Go through the entries below and work out how many lines include "Exploration". Answer with the number only.
%%
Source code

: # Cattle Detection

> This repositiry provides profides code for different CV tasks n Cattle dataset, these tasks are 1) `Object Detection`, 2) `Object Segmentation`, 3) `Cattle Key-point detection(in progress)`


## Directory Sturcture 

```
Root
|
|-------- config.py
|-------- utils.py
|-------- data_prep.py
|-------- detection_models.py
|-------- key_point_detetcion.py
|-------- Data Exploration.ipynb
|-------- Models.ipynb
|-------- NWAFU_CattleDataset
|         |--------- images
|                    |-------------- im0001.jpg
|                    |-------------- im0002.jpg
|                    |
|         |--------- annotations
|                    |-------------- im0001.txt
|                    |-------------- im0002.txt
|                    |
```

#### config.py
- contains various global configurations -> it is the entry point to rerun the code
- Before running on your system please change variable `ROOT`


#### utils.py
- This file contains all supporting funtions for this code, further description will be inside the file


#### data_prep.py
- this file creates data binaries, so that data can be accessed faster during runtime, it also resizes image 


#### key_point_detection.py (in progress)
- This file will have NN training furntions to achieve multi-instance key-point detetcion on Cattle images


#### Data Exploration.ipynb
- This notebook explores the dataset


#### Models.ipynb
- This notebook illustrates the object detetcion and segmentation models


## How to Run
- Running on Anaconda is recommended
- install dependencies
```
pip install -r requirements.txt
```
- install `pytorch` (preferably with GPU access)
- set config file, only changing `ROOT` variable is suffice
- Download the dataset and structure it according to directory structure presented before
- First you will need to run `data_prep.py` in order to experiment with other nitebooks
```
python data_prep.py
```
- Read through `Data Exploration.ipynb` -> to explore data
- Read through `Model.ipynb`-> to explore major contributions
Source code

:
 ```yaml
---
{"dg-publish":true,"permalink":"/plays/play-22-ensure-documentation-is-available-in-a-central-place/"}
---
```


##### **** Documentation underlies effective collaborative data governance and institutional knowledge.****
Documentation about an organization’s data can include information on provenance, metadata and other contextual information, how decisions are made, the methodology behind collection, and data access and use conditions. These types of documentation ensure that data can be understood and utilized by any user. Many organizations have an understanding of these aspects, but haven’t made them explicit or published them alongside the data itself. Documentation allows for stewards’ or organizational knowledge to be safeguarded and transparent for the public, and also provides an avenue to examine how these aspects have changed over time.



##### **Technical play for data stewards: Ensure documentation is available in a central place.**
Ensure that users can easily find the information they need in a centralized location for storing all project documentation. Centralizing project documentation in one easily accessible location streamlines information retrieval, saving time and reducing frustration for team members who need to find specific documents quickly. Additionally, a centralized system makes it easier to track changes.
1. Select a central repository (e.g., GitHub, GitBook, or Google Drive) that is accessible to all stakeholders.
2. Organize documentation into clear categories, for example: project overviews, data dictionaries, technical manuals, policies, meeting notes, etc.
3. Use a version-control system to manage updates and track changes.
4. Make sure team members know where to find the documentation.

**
%%
Task output
3